BEGIN Given information
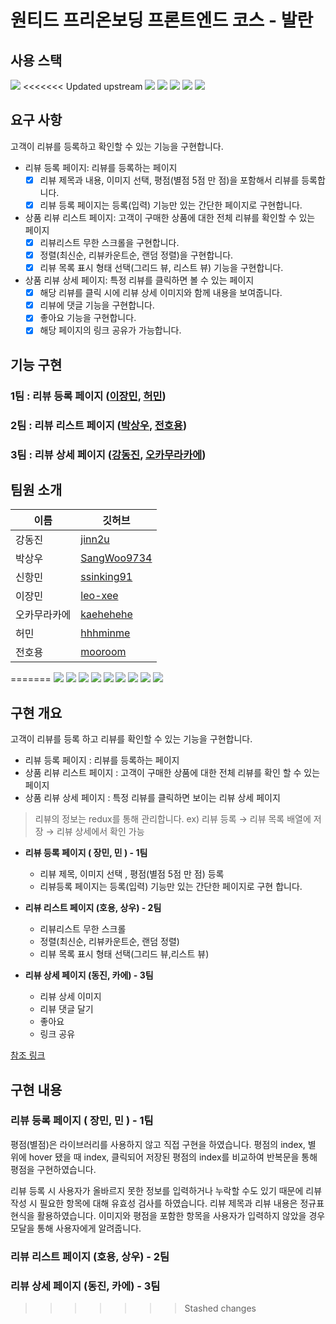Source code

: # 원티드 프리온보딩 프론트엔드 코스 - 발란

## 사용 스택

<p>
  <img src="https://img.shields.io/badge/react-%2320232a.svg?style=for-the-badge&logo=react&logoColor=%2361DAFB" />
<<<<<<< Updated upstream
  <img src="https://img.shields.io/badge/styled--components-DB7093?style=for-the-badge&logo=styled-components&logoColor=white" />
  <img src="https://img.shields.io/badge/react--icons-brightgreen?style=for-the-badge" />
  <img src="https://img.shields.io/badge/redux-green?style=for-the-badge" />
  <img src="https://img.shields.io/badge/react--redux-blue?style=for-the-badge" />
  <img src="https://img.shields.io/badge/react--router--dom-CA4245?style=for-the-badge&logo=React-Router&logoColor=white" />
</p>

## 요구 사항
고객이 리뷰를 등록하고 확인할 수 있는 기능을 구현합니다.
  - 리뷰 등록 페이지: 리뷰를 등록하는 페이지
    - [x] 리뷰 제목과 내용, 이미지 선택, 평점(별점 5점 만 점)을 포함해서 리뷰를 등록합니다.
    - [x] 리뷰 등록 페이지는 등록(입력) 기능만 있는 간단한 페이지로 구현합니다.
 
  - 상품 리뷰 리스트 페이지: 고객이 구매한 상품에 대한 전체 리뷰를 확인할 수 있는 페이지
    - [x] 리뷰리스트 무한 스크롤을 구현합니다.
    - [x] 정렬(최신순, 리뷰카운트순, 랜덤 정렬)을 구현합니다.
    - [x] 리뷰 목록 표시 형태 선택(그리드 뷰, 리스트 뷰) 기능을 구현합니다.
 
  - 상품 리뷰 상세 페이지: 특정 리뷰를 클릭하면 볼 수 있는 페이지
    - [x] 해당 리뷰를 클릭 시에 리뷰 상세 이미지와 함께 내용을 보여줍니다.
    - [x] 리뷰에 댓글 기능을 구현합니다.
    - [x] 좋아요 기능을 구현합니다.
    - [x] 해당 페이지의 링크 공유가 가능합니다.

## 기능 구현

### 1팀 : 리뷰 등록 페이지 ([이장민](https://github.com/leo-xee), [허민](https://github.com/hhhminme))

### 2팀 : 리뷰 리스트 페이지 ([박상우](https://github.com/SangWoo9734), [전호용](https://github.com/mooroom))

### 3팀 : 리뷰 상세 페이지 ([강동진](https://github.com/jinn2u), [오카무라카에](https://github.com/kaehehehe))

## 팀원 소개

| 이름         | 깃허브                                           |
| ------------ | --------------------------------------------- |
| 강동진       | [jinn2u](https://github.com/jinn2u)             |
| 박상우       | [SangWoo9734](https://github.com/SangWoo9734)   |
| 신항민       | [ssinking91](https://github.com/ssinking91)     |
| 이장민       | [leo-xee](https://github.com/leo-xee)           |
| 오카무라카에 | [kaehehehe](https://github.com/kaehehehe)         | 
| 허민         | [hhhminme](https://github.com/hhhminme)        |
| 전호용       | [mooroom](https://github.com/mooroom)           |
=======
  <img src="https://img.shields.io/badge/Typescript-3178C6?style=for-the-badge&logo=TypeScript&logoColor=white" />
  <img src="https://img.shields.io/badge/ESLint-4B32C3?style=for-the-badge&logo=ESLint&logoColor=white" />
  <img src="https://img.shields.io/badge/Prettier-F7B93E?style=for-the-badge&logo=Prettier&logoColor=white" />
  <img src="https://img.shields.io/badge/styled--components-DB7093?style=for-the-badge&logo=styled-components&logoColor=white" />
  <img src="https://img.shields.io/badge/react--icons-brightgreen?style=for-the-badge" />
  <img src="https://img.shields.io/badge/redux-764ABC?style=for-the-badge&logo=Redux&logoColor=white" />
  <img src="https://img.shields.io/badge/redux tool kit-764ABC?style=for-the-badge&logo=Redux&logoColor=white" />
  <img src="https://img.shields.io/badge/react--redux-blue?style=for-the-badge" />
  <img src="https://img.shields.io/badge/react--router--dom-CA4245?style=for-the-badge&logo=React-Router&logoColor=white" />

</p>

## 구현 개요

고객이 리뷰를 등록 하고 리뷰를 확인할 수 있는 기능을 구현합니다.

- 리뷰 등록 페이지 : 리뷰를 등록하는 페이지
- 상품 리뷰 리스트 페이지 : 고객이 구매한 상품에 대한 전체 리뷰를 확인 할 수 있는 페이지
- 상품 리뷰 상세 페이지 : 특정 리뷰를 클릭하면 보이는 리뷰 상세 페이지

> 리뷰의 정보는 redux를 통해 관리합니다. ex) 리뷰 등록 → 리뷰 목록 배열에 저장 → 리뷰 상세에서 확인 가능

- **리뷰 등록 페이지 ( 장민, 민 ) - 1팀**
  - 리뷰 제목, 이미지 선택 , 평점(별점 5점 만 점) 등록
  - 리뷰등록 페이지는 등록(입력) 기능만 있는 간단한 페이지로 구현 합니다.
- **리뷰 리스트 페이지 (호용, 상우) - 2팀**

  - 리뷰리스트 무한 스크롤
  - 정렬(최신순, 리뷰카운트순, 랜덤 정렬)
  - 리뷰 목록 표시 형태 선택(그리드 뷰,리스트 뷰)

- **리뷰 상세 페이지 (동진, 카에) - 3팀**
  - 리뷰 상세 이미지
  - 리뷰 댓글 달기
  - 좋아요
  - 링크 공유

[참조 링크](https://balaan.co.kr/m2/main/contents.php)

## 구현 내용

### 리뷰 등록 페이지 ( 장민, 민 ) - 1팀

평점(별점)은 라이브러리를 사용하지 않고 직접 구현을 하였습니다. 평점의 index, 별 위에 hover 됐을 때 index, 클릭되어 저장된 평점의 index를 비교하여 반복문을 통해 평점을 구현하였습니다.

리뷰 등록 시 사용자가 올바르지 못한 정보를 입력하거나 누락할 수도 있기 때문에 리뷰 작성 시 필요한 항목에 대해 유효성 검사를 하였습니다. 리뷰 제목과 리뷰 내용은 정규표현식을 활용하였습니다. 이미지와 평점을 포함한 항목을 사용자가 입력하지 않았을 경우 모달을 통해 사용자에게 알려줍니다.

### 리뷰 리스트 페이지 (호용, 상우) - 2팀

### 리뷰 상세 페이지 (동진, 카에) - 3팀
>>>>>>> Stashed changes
END Given information
BEGIN Given information
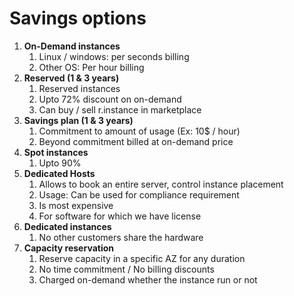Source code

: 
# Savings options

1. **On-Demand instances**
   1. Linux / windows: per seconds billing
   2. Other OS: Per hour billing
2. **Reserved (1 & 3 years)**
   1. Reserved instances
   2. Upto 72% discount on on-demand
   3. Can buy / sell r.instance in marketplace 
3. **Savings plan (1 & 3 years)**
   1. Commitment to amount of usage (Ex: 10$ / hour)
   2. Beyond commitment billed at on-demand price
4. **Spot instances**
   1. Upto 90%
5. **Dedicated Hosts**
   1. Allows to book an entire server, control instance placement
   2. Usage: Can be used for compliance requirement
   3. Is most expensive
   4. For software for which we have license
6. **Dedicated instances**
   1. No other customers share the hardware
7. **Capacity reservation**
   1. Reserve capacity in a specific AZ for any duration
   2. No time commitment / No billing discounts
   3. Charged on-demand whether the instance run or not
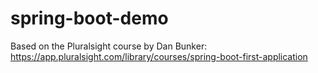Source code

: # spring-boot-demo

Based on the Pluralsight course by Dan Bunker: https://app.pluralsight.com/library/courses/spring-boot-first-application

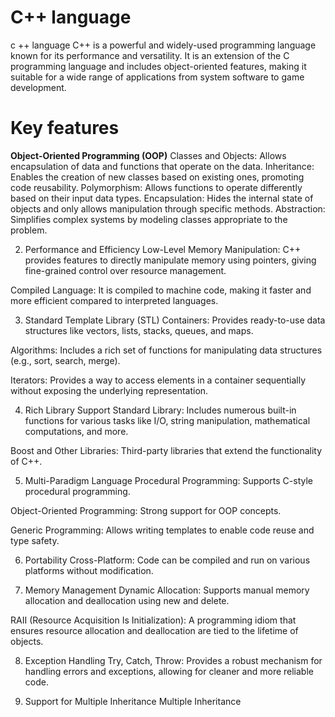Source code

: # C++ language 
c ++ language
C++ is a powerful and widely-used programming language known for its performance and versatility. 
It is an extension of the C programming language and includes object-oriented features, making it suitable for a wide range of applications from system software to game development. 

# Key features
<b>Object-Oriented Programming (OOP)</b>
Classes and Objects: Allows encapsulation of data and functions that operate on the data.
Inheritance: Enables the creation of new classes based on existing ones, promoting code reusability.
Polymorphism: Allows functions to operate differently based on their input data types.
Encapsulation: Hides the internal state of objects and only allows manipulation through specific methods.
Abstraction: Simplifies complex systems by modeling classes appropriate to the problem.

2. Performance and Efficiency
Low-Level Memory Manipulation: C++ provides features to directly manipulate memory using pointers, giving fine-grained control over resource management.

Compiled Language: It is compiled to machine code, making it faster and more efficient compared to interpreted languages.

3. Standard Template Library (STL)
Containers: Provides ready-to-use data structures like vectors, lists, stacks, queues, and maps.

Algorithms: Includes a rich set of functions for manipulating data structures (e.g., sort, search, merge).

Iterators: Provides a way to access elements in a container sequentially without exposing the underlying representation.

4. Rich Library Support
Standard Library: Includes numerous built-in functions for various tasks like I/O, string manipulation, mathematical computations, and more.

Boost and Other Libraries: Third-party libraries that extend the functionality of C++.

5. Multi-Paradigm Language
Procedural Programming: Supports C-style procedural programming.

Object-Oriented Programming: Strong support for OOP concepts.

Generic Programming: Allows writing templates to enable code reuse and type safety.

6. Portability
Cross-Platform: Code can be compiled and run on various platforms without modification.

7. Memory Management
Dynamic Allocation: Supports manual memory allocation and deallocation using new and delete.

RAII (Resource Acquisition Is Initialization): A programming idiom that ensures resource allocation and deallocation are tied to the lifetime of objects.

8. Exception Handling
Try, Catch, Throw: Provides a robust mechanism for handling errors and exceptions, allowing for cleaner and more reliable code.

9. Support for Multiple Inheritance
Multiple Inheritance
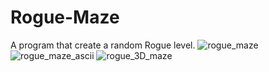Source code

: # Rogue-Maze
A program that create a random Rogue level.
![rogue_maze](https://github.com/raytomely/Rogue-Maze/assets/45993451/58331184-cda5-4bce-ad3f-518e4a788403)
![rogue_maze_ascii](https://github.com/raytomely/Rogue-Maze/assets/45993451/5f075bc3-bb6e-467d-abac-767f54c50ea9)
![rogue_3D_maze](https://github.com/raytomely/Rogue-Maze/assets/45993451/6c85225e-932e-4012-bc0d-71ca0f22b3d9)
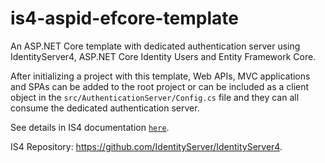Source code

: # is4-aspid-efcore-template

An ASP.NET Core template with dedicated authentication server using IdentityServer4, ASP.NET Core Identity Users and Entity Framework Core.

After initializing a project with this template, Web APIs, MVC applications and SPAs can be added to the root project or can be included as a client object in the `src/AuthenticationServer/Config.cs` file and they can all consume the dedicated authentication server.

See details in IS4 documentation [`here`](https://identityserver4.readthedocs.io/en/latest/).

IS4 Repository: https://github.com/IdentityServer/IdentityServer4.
END Given information
Task instructions
Copy out the lines above exactly, beginning at the one that contains "Containers: Provides ready-to-use" and ending at the one that contains "4. Rich Library Support".

Solution to this problem
Containers: Provides ready-to-use data structures like vectors, lists, stacks, queues, and maps.

Algorithms: Includes a rich set of functions for manipulating data structures (e.g., sort, search, merge).

Iterators: Provides a way to access elements in a container sequentially without exposing the underlying representation.

4. Rich Library Support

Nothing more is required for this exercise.